Earlier this month, I wrote about our summer trip to a holiday park. Two of the shows we saw while we were there were magic shows. One was a comedy-style show with some fun magic thrown in. The other was a ‘proper’ serious magic show with all the atmospheric lighting and big illusions.
It got me thinking – I know, this is not how most people spend their holidays, but perhaps project managers are this way inclined – about the parallels between the shows and my job back at base. Here’s what I learned.
1. The wait is part of the journey
We learned on other holidays that if you want a good seat, you have to get to the show early and sit and wait for a loooong period of time for it to start. This is because there is no allocated seating.

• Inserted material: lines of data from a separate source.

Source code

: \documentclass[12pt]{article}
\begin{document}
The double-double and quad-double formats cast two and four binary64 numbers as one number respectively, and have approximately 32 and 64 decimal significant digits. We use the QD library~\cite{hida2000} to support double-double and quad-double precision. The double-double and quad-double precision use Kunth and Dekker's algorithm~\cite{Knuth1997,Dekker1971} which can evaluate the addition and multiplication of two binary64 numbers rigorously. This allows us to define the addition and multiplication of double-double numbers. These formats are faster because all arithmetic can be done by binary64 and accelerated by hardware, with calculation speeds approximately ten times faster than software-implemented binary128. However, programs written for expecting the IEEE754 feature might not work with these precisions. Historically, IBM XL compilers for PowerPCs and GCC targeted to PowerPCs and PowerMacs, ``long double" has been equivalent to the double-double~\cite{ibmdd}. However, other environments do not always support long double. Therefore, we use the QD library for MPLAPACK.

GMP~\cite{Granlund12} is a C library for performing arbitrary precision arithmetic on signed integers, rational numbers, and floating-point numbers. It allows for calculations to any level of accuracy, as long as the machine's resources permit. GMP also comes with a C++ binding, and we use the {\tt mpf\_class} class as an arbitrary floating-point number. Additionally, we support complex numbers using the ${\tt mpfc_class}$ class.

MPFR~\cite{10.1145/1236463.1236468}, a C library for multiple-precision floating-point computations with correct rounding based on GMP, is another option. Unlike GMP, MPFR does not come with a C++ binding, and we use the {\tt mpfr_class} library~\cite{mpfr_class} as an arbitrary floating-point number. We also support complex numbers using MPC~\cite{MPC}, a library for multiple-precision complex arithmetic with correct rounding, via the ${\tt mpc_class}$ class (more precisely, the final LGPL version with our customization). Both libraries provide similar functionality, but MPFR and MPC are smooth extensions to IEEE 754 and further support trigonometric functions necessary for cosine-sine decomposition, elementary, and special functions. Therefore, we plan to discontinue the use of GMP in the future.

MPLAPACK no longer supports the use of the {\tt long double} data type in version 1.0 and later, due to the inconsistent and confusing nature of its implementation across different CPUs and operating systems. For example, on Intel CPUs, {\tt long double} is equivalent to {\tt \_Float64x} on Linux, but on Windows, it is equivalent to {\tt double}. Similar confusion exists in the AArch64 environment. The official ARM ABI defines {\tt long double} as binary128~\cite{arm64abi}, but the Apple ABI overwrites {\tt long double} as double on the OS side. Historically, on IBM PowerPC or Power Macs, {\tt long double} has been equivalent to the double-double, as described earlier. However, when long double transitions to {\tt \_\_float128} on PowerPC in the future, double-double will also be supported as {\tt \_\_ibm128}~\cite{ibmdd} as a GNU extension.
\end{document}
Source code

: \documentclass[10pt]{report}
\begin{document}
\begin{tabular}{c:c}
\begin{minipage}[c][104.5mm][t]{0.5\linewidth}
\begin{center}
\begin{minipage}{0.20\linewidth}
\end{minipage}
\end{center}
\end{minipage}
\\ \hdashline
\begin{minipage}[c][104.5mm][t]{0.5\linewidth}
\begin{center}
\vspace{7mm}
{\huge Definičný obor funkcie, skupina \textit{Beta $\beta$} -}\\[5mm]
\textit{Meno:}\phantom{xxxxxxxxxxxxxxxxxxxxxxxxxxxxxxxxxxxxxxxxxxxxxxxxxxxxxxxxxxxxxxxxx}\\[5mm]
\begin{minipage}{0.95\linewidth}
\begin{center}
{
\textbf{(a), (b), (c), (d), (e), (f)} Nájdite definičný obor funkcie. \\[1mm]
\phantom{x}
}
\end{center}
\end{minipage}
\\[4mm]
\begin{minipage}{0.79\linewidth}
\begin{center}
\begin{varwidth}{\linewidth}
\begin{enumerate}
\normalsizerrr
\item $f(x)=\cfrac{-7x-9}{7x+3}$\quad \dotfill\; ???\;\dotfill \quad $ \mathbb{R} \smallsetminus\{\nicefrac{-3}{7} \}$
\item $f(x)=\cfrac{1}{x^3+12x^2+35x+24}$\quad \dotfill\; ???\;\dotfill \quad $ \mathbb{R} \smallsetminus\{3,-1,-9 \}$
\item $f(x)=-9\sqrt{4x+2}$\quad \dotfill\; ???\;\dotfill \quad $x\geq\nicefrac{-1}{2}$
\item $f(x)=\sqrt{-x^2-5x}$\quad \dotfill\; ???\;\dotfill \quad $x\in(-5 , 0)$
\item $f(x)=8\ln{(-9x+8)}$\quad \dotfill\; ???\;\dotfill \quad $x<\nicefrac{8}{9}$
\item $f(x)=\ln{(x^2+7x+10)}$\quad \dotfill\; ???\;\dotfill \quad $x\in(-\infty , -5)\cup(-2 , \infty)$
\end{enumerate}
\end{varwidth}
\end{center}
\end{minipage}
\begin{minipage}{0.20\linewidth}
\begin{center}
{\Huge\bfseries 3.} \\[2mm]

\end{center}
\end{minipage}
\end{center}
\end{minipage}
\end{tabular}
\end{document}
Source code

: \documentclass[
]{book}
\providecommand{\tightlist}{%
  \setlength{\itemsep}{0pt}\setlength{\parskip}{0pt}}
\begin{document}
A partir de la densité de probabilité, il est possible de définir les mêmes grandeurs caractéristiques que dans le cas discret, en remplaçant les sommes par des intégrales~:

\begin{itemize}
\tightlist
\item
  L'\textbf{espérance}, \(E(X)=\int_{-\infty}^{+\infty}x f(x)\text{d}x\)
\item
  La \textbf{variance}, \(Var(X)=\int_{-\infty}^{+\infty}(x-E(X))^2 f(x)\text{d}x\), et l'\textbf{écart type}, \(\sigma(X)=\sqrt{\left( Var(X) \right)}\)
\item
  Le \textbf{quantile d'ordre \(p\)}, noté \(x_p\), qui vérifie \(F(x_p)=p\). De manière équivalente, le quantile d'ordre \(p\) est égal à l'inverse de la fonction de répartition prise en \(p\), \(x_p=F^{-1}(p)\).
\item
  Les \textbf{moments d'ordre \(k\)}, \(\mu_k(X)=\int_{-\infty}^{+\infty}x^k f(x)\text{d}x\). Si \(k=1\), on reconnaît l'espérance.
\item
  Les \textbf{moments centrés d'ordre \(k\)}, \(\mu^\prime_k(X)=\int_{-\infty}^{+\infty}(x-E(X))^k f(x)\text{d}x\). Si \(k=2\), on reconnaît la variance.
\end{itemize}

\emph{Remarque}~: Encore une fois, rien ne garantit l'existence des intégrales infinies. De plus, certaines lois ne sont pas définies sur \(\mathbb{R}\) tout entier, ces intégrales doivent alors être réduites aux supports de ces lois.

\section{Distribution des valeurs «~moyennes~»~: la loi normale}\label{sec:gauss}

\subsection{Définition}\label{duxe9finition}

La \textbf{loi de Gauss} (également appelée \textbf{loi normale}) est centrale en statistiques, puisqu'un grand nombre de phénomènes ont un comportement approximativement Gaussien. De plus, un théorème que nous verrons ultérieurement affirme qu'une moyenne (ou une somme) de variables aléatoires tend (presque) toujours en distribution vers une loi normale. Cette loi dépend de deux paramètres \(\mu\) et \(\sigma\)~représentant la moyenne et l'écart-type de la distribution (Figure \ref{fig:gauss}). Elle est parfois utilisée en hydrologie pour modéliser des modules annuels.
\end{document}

While we were waiting for the show to start, having arrived 40 minutes early, the family at the table next to us got out a game to play. They used the downtime as family time, getting everyone involved. It was part of the experience for them: being around a table to play a game.
We had brought books and electronic devices, and we were all occupied but not together. We weren’t using the time as family time. We were just waiting.
The wait is part of the experience. Plan for downtime on your project. How can you use that time productively? For example, can you bring forward tasks, fit in a peer review or a risk review, run an audit, or something? Where there are slower periods on projects, what are you going to do with them?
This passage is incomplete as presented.